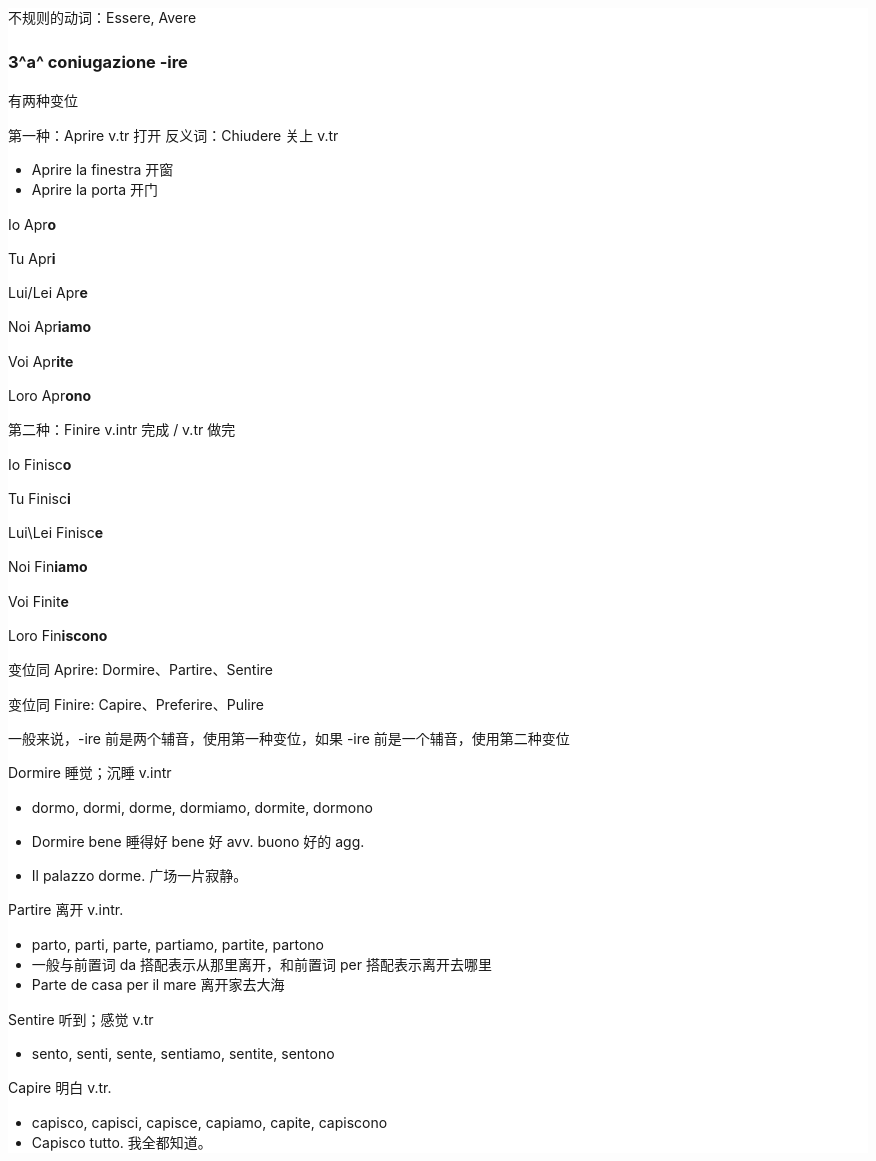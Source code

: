 不规则的动词：Essere, Avere

### 3^a^ coniugazione -ire

有两种变位

第一种：Aprire v.tr 打开 反义词：Chiudere 关上 v.tr

- Aprire la finestra 开窗
- Aprire la porta 开门

Io Apr**o**

Tu Apr**i**

Lui/Lei Apr**e**

Noi Apr**iamo**

Voi Apr**ite**

Loro Apr**ono**

第二种：Finire v.intr 完成 / v.tr 做完

Io Finisc**o**

Tu Finisc**i**

Lui\Lei Finisc**e**

Noi Fin**iamo**

Voi Finit**e**

Loro Fin**iscono**

变位同 Aprire: Dormire、Partire、Sentire

变位同 Finire: Capire、Preferire、Pulire

一般来说，-ire 前是两个辅音，使用第一种变位，如果 -ire 前是一个辅音，使用第二种变位

Dormire 睡觉；沉睡 v.intr

- dormo, dormi, dorme, dormiamo, dormite, dormono

- Dormire bene 睡得好 bene 好 avv. buono 好的 agg.
- Il palazzo dorme. 广场一片寂静。

Partire 离开 v.intr.

- parto, parti, parte, partiamo, partite, partono
- 一般与前置词 da 搭配表示从那里离开，和前置词 per 搭配表示离开去哪里
- Parte de casa per il mare 离开家去大海

Sentire 听到；感觉 v.tr

- sento, senti, sente, sentiamo, sentite, sentono

Capire 明白 v.tr.

- capisco, capisci, capisce, capiamo, capite, capiscono
- Capisco tutto. 我全都知道。
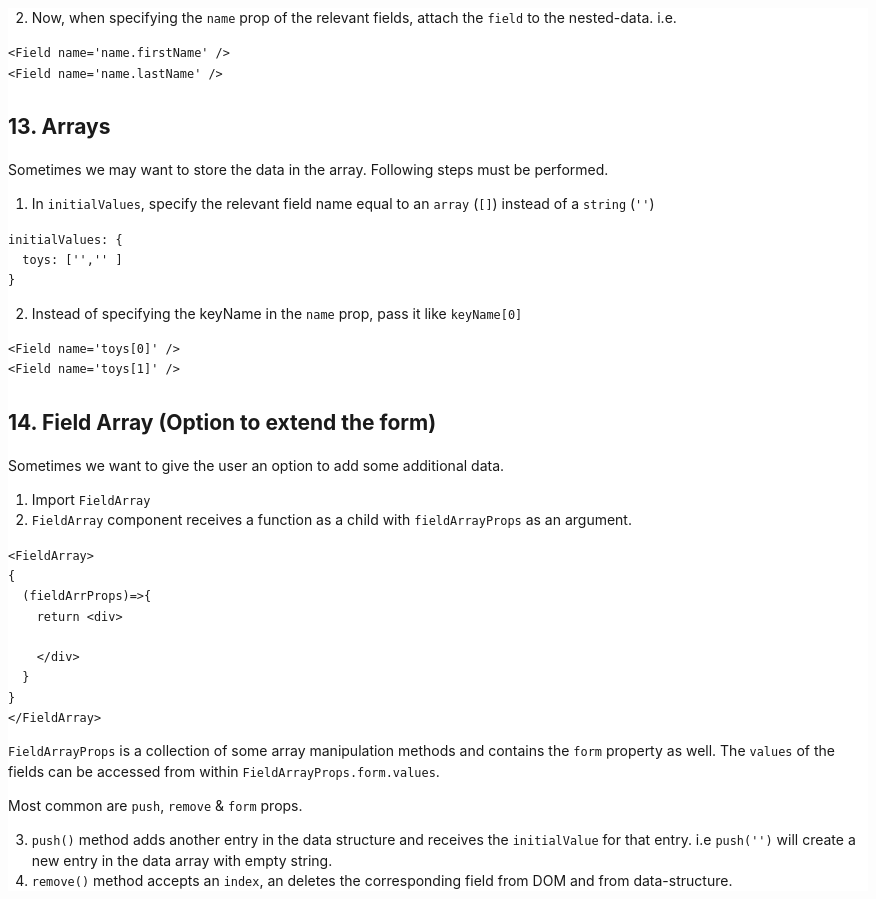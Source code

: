 2. Now, when specifying the `name` prop of the relevant fields, attach the `field` to the nested-data. i.e.

```
<Field name='name.firstName' />
<Field name='name.lastName' />
```

## 13. Arrays

Sometimes we may want to store the data in the array. Following steps must be performed.

1. In `initialValues`, specify the relevant field name equal to an `array` (`[]`) instead of a `string` (`''`)

```
initialValues: {
  toys: ['','' ]
}
```

2. Instead of specifying the keyName in the `name` prop, pass it like `keyName[0]`

```
<Field name='toys[0]' />
<Field name='toys[1]' />
```

## 14. Field Array (Option to extend the form)

Sometimes we want to give the user an option to add some additional data.

1. Import `FieldArray`
2. `FieldArray` component receives a function as a child with `fieldArrayProps` as an argument.

```
<FieldArray>
{
  (fieldArrProps)=>{
    return <div>

    </div>
  }
}
</FieldArray>
```

`FieldArrayProps` is a collection of some array manipulation methods and contains the `form` property as well. The `values` of the fields can be accessed from within `FieldArrayProps.form.values`.

Most common are `push`, `remove` & `form` props.

3. `push()` method adds another entry in the data structure and receives the `initialValue` for that entry. i.e `push('')` will create a new entry in the data array with empty string.
4. `remove()` method accepts an `index`, an deletes the corresponding field from DOM and from data-structure.
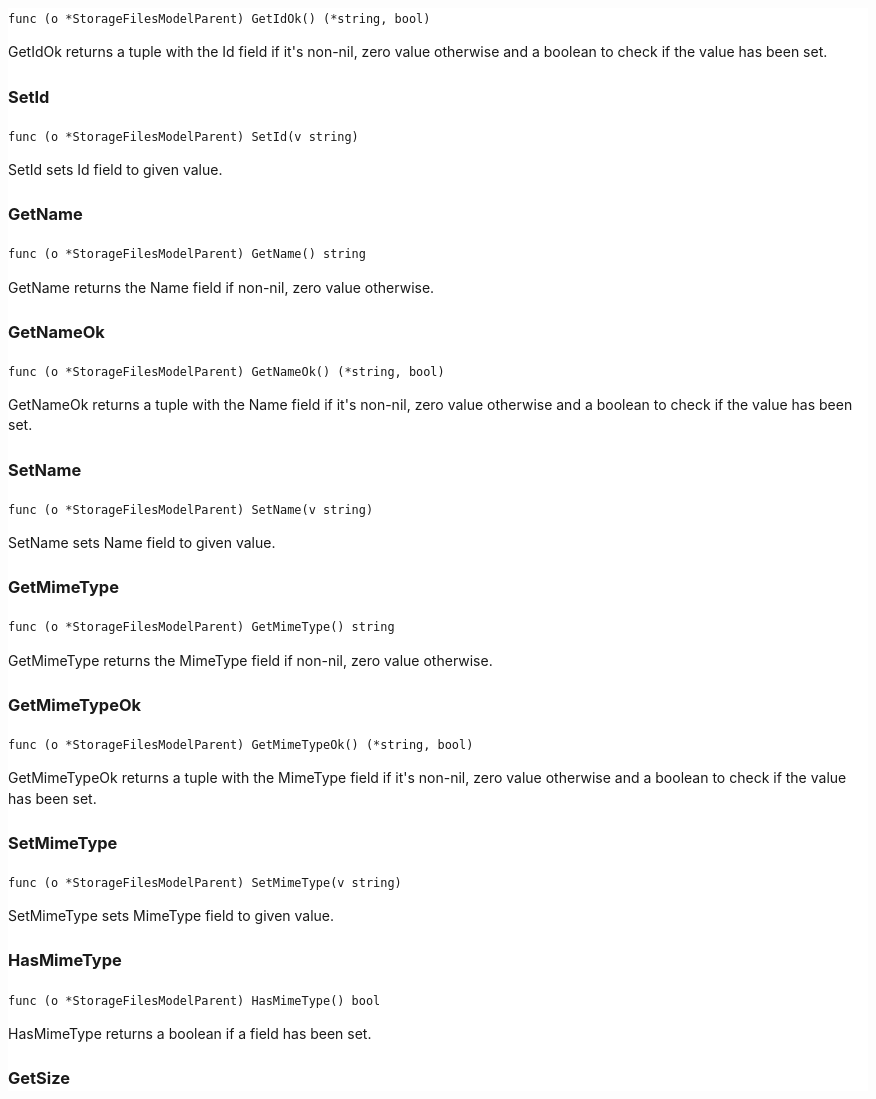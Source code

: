 `func (o *StorageFilesModelParent) GetIdOk() (*string, bool)`

GetIdOk returns a tuple with the Id field if it's non-nil, zero value otherwise
and a boolean to check if the value has been set.

### SetId

`func (o *StorageFilesModelParent) SetId(v string)`

SetId sets Id field to given value.


### GetName

`func (o *StorageFilesModelParent) GetName() string`

GetName returns the Name field if non-nil, zero value otherwise.

### GetNameOk

`func (o *StorageFilesModelParent) GetNameOk() (*string, bool)`

GetNameOk returns a tuple with the Name field if it's non-nil, zero value otherwise
and a boolean to check if the value has been set.

### SetName

`func (o *StorageFilesModelParent) SetName(v string)`

SetName sets Name field to given value.


### GetMimeType

`func (o *StorageFilesModelParent) GetMimeType() string`

GetMimeType returns the MimeType field if non-nil, zero value otherwise.

### GetMimeTypeOk

`func (o *StorageFilesModelParent) GetMimeTypeOk() (*string, bool)`

GetMimeTypeOk returns a tuple with the MimeType field if it's non-nil, zero value otherwise
and a boolean to check if the value has been set.

### SetMimeType

`func (o *StorageFilesModelParent) SetMimeType(v string)`

SetMimeType sets MimeType field to given value.

### HasMimeType

`func (o *StorageFilesModelParent) HasMimeType() bool`

HasMimeType returns a boolean if a field has been set.

### GetSize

## Your instructions:
Pictures appear in the records above. Output everything except them, exactly.

## Response to this task:
Source code

: 不规则的动词：Essere, Avere

### 3^a^ coniugazione -ire

有两种变位

第一种：Aprire v.tr 打开 反义词：Chiudere 关上 v.tr

- Aprire la finestra 开窗
- Aprire la porta 开门

Io Apr**o**

Tu Apr**i**

Lui/Lei Apr**e**

Noi Apr**iamo**

Voi Apr**ite**

Loro Apr**ono**

第二种：Finire v.intr 完成 / v.tr 做完

Io Finisc**o**

Tu Finisc**i**

Lui\Lei Finisc**e**

Noi Fin**iamo**

Voi Finit**e**

Loro Fin**iscono**

变位同 Aprire: Dormire、Partire、Sentire

变位同 Finire: Capire、Preferire、Pulire

一般来说，-ire 前是两个辅音，使用第一种变位，如果 -ire 前是一个辅音，使用第二种变位

Dormire 睡觉；沉睡 v.intr

- dormo, dormi, dorme, dormiamo, dormite, dormono

- Dormire bene 睡得好 bene 好 avv. buono 好的 agg.
- Il palazzo dorme. 广场一片寂静。

Partire 离开 v.intr.

- parto, parti, parte, partiamo, partite, partono
- 一般与前置词 da 搭配表示从那里离开，和前置词 per 搭配表示离开去哪里
- Parte de casa per il mare 离开家去大海

Sentire 听到；感觉 v.tr

- sento, senti, sente, sentiamo, sentite, sentono

Capire 明白 v.tr.

- capisco, capisci, capisce, capiamo, capite, capiscono
- Capisco tutto. 我全都知道。
Source code

: 2. Now, when specifying the `name` prop of the relevant fields, attach the `field` to the nested-data. i.e.

```
<Field name='name.firstName' />
<Field name='name.lastName' />
```

## 13. Arrays

Sometimes we may want to store the data in the array. Following steps must be performed.

1. In `initialValues`, specify the relevant field name equal to an `array` (`[]`) instead of a `string` (`''`)

```
initialValues: {
  toys: ['','' ]
}
```

2. Instead of specifying the keyName in the `name` prop, pass it like `keyName[0]`

```
<Field name='toys[0]' />
<Field name='toys[1]' />
```

## 14. Field Array (Option to extend the form)

Sometimes we want to give the user an option to add some additional data.

1. Import `FieldArray`
2. `FieldArray` component receives a function as a child with `fieldArrayProps` as an argument.

```
<FieldArray>
{
  (fieldArrProps)=>{
    return <div>

    </div>
  }
}
</FieldArray>
```

`FieldArrayProps` is a collection of some array manipulation methods and contains the `form` property as well. The `values` of the fields can be accessed from within `FieldArrayProps.form.values`.

Most common are `push`, `remove` & `form` props.

3. `push()` method adds another entry in the data structure and receives the `initialValue` for that entry. i.e `push('')` will create a new entry in the data array with empty string.
4. `remove()` method accepts an `index`, an deletes the corresponding field from DOM and from data-structure.
Source code

: `func (o *StorageFilesModelParent) GetIdOk() (*string, bool)`

GetIdOk returns a tuple with the Id field if it's non-nil, zero value otherwise
and a boolean to check if the value has been set.

### SetId

`func (o *StorageFilesModelParent) SetId(v string)`

SetId sets Id field to given value.


### GetName

`func (o *StorageFilesModelParent) GetName() string`

GetName returns the Name field if non-nil, zero value otherwise.

### GetNameOk

`func (o *StorageFilesModelParent) GetNameOk() (*string, bool)`

GetNameOk returns a tuple with the Name field if it's non-nil, zero value otherwise
and a boolean to check if the value has been set.

### SetName

`func (o *StorageFilesModelParent) SetName(v string)`

SetName sets Name field to given value.


### GetMimeType

`func (o *StorageFilesModelParent) GetMimeType() string`

GetMimeType returns the MimeType field if non-nil, zero value otherwise.

### GetMimeTypeOk

`func (o *StorageFilesModelParent) GetMimeTypeOk() (*string, bool)`

GetMimeTypeOk returns a tuple with the MimeType field if it's non-nil, zero value otherwise
and a boolean to check if the value has been set.

### SetMimeType

`func (o *StorageFilesModelParent) SetMimeType(v string)`

SetMimeType sets MimeType field to given value.

### HasMimeType

`func (o *StorageFilesModelParent) HasMimeType() bool`

HasMimeType returns a boolean if a field has been set.

### GetSize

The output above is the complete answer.